### [Goal of the exercise]
Pick out the lines below with "GitHub" and list them.
+++ Material for this exercise +++
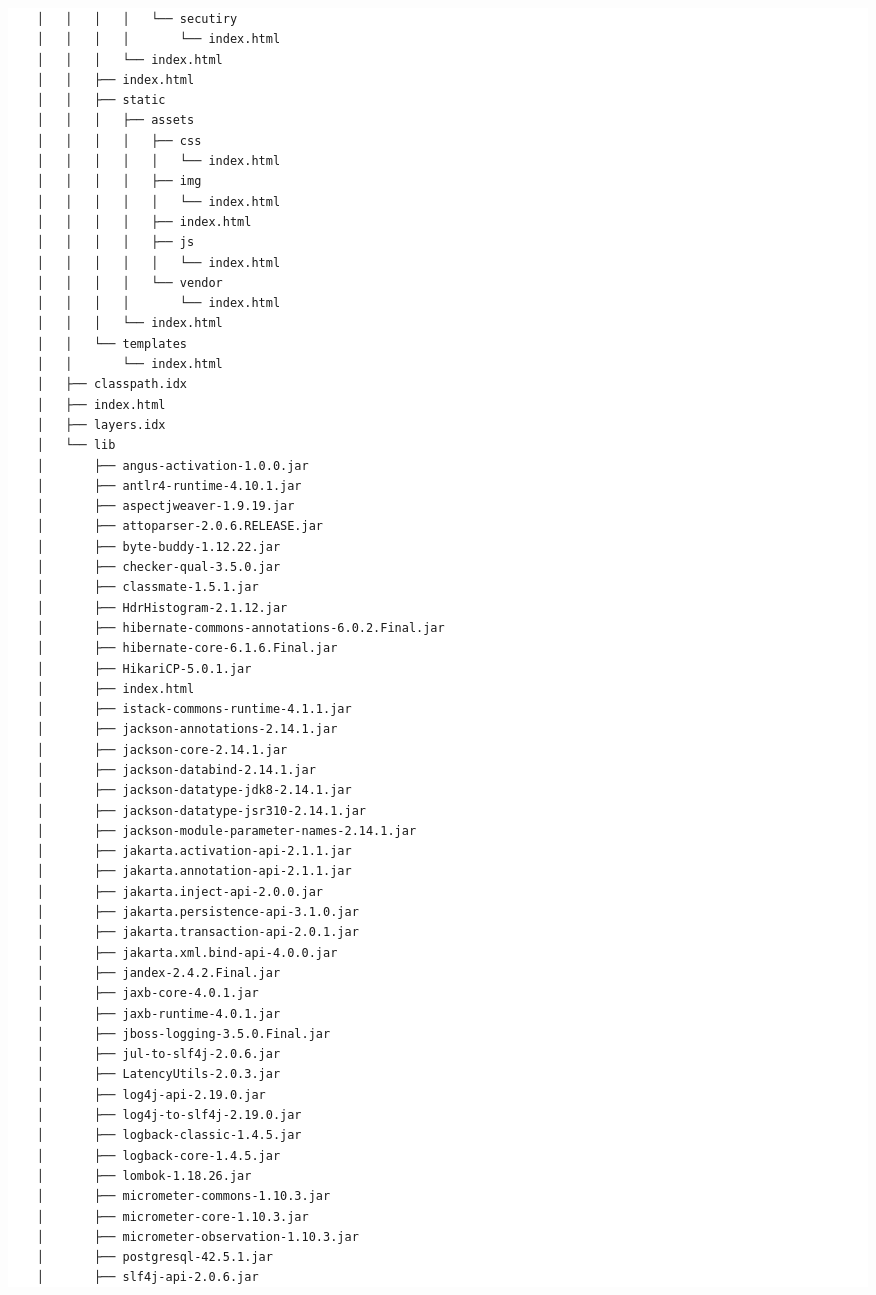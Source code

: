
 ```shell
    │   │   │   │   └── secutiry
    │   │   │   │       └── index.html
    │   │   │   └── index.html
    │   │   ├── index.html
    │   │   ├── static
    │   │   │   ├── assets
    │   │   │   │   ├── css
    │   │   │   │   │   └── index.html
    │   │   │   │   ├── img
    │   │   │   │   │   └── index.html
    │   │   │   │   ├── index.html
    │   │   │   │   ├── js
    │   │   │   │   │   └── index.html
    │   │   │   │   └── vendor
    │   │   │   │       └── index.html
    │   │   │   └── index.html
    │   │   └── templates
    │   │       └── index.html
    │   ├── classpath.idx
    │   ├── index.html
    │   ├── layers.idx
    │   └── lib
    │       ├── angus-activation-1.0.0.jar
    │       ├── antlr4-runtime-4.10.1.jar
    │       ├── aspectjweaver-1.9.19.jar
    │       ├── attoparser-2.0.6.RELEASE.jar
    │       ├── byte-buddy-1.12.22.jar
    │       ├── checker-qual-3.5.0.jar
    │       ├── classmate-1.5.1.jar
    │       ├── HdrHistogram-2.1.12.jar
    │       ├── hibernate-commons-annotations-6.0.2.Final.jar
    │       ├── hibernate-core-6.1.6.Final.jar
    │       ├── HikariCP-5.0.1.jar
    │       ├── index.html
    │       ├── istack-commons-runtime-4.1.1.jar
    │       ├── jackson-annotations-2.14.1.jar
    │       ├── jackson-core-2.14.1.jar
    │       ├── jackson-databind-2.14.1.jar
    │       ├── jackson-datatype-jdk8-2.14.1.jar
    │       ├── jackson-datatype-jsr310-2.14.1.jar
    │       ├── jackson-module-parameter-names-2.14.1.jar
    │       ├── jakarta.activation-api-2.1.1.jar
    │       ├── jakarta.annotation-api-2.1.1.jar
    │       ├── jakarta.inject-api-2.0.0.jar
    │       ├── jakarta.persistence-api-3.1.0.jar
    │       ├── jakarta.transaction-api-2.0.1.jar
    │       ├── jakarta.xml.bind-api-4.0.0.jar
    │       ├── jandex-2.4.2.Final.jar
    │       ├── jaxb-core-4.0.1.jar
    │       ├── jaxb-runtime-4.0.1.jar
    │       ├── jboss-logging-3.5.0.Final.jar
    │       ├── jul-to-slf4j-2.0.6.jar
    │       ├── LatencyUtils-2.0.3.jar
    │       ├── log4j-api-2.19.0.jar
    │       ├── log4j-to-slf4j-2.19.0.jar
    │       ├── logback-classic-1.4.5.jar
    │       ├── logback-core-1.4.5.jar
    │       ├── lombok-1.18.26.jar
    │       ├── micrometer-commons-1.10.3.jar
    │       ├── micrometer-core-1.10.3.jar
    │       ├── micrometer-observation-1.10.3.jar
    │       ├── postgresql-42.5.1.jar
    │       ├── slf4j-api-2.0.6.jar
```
+++
+++ Material for this exercise +++
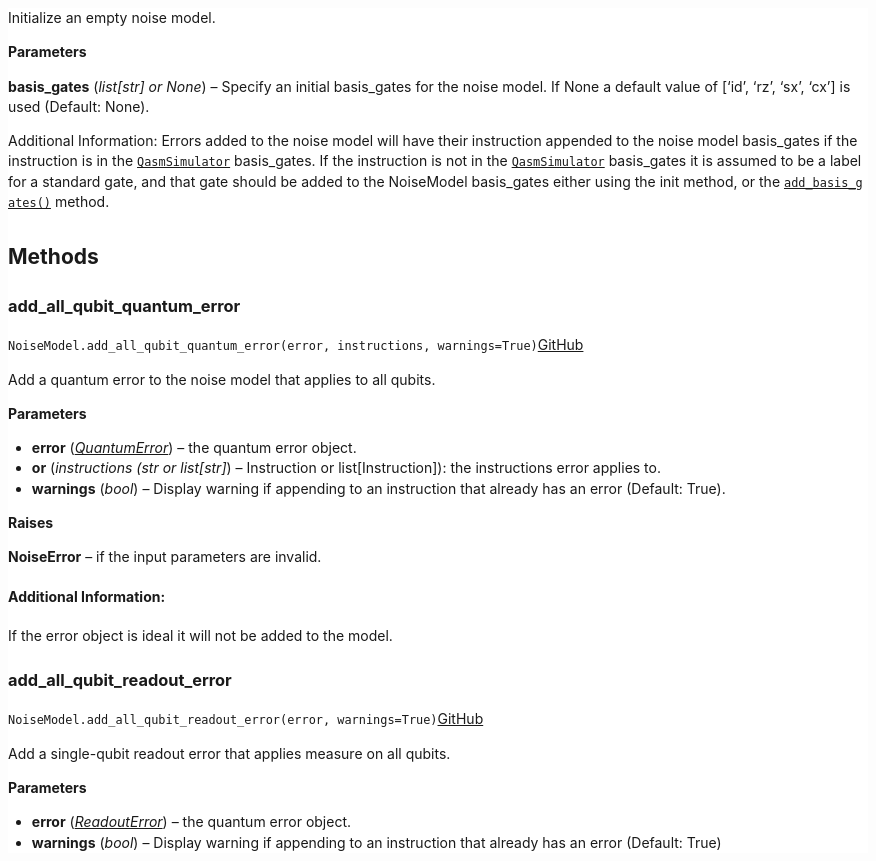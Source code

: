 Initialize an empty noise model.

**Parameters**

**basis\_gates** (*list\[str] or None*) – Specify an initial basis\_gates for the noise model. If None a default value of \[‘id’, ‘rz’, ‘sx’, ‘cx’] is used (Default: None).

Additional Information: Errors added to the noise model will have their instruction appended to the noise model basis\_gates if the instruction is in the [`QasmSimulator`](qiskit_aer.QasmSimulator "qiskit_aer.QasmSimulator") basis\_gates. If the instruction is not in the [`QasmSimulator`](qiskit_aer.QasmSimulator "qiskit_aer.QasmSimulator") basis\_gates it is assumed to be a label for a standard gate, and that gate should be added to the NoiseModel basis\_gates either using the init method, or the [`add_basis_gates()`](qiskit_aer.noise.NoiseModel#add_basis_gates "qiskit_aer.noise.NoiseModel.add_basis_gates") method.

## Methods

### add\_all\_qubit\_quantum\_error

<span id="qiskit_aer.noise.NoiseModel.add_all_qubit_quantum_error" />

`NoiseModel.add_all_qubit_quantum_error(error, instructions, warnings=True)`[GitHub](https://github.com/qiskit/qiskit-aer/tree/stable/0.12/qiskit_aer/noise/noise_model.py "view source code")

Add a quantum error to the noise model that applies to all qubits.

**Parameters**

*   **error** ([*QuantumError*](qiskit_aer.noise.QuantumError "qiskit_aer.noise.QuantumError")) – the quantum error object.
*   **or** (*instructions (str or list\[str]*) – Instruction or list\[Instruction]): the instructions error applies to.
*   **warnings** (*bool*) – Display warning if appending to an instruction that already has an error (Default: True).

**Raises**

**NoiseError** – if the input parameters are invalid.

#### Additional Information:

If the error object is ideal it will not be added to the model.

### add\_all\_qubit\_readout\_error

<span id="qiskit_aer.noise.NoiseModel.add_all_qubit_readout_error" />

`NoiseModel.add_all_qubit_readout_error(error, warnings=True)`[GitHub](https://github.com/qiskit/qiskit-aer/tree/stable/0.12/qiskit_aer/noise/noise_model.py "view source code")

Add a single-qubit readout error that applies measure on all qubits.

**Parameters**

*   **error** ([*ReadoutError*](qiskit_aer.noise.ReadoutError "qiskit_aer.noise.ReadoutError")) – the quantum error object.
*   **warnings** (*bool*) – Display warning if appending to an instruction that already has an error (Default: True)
+++
### [Response below]
`NoiseModel.add_all_qubit_quantum_error(error, instructions, warnings=True)`[GitHub](https://github.com/qiskit/qiskit-aer/tree/stable/0.12/qiskit_aer/noise/noise_model.py "view source code")
`NoiseModel.add_all_qubit_readout_error(error, warnings=True)`[GitHub](https://github.com/qiskit/qiskit-aer/tree/stable/0.12/qiskit_aer/noise/noise_model.py "view source code")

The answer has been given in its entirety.